Appellees were separately charged with disorderly conduct. When the cases came on for joint trial on August 6, 1964, a continuance was requested by the prosecuting attorney because of the unavailability of a government witness. After a discussion between the trial judge and counsel for both sides respecting a possible stipulation as to the absent witness’s testimony, the court ordered a recess. When court reconvened, the prosecuting attorney announced he had -nol-prossed all cases. When the right to do so was challenged by defense attorneys, the trial judge refused to accept the nolle prosequi and directed that the cases be dismissed for want of prosecution with prejudice.
On August 17, 1964, appellees were again charged with the same offenses in new in-formations. When the cases came on for trial, another judge granted motions to quash these new informations on the ground that “under the District of Columbia Code, Title 23, Section 10S, the prosecutor, whether it be United States Government or Corporation Counsel’s Office, has the same right of appeal as the defendant would have, and * * * should have exercised that right [at the time the first informations were dismissed].” These appeals ensued.

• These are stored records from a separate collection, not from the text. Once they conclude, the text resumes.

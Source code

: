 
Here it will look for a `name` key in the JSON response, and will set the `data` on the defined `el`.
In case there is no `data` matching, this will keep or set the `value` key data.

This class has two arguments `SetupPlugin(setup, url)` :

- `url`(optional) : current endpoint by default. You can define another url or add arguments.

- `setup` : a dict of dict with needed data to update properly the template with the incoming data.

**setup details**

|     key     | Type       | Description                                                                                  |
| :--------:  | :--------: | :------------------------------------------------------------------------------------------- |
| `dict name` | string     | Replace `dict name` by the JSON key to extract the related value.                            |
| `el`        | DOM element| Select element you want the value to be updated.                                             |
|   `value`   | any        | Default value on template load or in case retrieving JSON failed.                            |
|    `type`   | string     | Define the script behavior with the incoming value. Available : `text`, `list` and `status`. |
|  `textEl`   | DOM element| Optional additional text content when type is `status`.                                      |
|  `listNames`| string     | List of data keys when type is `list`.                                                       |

The sole question before us is whether the trial judge properly quashed the second informations. The government argues that it is not estopped from collaterally attacking the judgments of dismissal of the first informations by its failure to appeal therefrom, because, it argues, jurisdiction over the cases had been lost by the trial judge when the first informations were nol-prossed prior to their dismissal by him. It is the government’s position that, in the absence of statute or rule of court,1 the right of the prosecutor to enter a nolle prosequi is not subject in any manner to approval of the court, that when the in-formations were nol-prossed the charges were no longer before the court, and that the trial court’s orders of dismissal with prejudice were nullities and had no binding effect on the later informations.
It is true that at common law the prosecution of criminal offenses was in the absolute control of the prosecuting attorney to the extent that the court had no power to compel a prosecution or to order the entry of a nolle prosequi. Nevertheless, throughout the cases on the subject there runs the thought that the right of the prosecutor to enter a nolle prosequi is subject to interference by the court if the right is oppressively or arbitrarily used.2 As the government here concedes in its brief, judicial restraint may be exercised when the prosecutor’s authority to nol-pros is exercised in a manner that is “scandalous”, “corrupt”, or “capricious and vexatiously repetitious.”
*619If the prosecutor’s authority is subject under any condition to judicial restraint, his authority is not absolute though it may be almost absolute. It follows that when the court in each of the instant cases refused to accept the nolle prosequi and entered a dismissal with prejudice, its action was not a nullity although it may have been completely erroneous. An erroneous ruling or action is binding unless vacated or reversed. The government could have appealed from the dismissals with prejudice, but it did not exercise that right. The dismissals with prejudice therefore are binding and constitute a bar to the second prosecutions. The second informations were properly quashed.
Affirmed.
. Rule 48(a) of the Federal Rules of Criminal Procedure does not apply to the trial court and it has no similar rule. There is no local statute on the subject.
. See, e. g., People ex rel. Elliott v. Covelli, 415 Ill. 79, 112 N.E.2d 156 (1953); State on Inf. of McKittrick v. Graves, 346 Mo. 990, 144 S.W.23 91 (1940); State v. Charles, 183 S.C. 188, 190 S.E. 466 (1937); Commonwealth v. Dascalakis, 246 Mass. 12, 140 N.E. 470 (1923); United States v. Krakowitz, 52 F.Supp. 774 (S.D.Ohio 1943); Ex Parte Altman, 34 F.Supp. 106 (S.D.Cal.1940).